They say that employers need time and flexibility to implement changes to health benefit plans and their internal administrative systems to prepare for the 40% tax on group health care premiums.

Under proposed regulations, starting in 2018, the IRS will tax at a rate of 40% the portion of any plan that exceeds $10,200 in premium for individual coverage and $27,500 for family coverage. These thresholds are predictions. There is a formula in place for calculating the threshold based on a number of statistics, which change year to year.
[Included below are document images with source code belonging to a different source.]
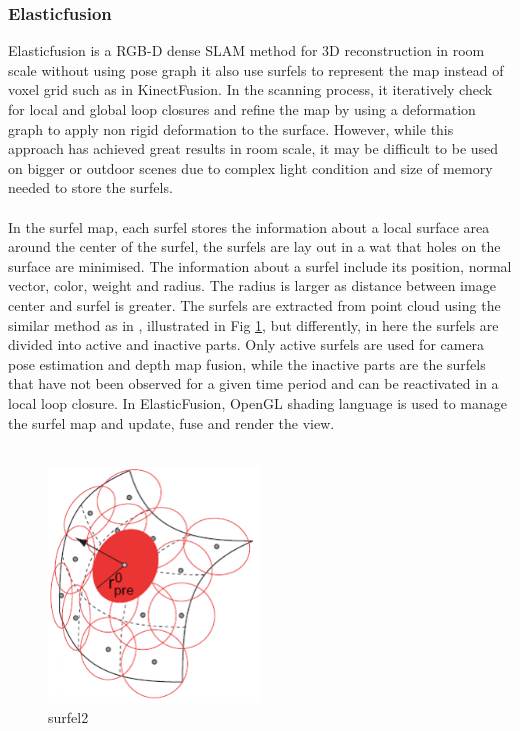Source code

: \documentclass[12pt,twoside]{article}
\begin{document}
\subsubsection{Elasticfusion}
Elasticfusion\cite{whelan2016elasticfusion} is a RGB-D dense SLAM method for 3D reconstruction in room scale without using pose graph  it also use surfels to represent the map instead of voxel grid such as in KinectFusion\cite{newcombe2011kinectfusion}. In the scanning process, it iteratively check for local and global loop closures and refine the map by using a deformation graph to apply non rigid deformation to the surface. However, while this approach has achieved great results in room scale, it may be difficult to be used on bigger or outdoor scenes due to complex light condition and size of memory needed to store the surfels.\\
\\
In the surfel map, each surfel stores the information about a local surface area around the center of the surfel, the surfels are lay out in a wat that holes on the surface are minimised. The information about a surfel include its position, normal vector, color, weight and radius. The radius is larger as distance between image center and surfel is greater. The surfels are extracted from point cloud using the similar method as in \citep{keller2013real}, illustrated in Fig \ref{fig:surfel2}, but differently, in here the surfels are divided into active and inactive parts. Only active surfels are used for camera pose estimation and depth map fusion, while the inactive parts are the surfels that have not been observed for a given time period and can be reactivated in a local loop closure. In ElasticFusion, OpenGL shading language is used to manage the surfel map and update, fuse and render the view. \\
\\
\begin{figure}[h]
    \centering
    \includegraphics[width=0.5\textwidth]{figures/surfel2}
    \caption{surfel2}
    \label{fig:surfel2}
\end{figure}
\end{document}
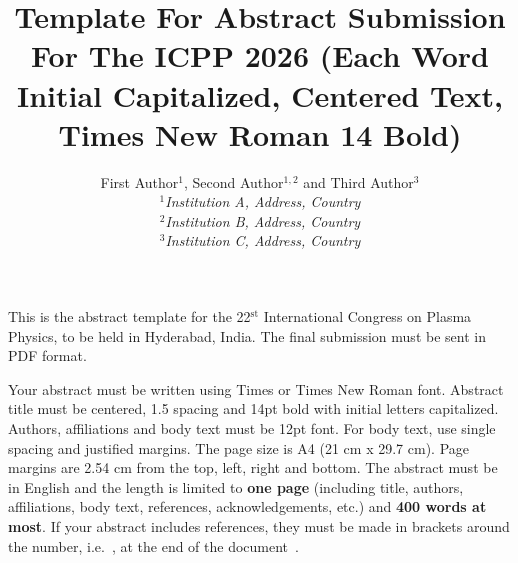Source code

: \documentclass[12pt]{article}
\begin{document}
\title{Template For Abstract Submission For The ICPP 2026 (Each Word Initial Capitalized, Centered Text, Times New Roman 14 Bold)}

\author{First Author$^{1}$, Second Author$^{1,2}$ and Third Author$^{3}$\\
        $^{1}$\textit{Institution A, Address, Country}\\
        $^{2}$\textit{Institution B, Address, Country}\\
        $^{3}$\textit{Institution C, Address, Country}\\
       }
\date{}
\maketitle
\thispagestyle{empty}
\vspace{-4.5em}


This is the abstract template for the 22$^\mathrm{st}$ International Congress on Plasma Physics, to be held in Hyderabad, India. The final submission must be sent in PDF format. 

Your abstract must be written using Times or Times New Roman font. Abstract title must be centered, 1.5 spacing and 14pt bold with initial letters capitalized. Authors, affiliations and body text must be 12pt font. For body text, use single spacing and justified margins. The page size is A4 (21 cm x 29.7 cm). Page margins are 2.54 cm from the top, left, right and bottom. The abstract must be in English and the length is limited to \textbf{one page} (including title, authors, affiliations, body text, references, acknowledgements, etc.) and \textbf{400 words at most}. If your abstract includes references, they must be made in brackets around the number, i.e.~\cite{interestingpaper}, at the end of the document~\cite{anotherpaper}.
\end{document}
The excise tax rules require health insurers to pay the tax, which they are expected to pass on to employers.

Benefits consultants are also asking that some health benefit costs not be included when tabulating the premium for purposes of the Cadillac tax.

In a letter to the IRS, international consulting firm Mercer LLC urged the agency:

  • To exclude in its forthcoming proposed regulations non-core medical benefits – such as workplace wellness programs and on-site medical clinics – from the calculation of coverage costs.
  • To provide employers with enough flexibility to calculate coverage costs consistent with reasonable actuarial principles, and
  • To postpone its implementation of the excise tax, or at least provide a “good faith” compliance period.

 

Meanwhile, an employer benefits lobbying group known as the ERISA Industry Committee has asked for a two-year transition period to allow employers time to restructure their health benefit plans, administration systems and employee communications to comply with the reform law.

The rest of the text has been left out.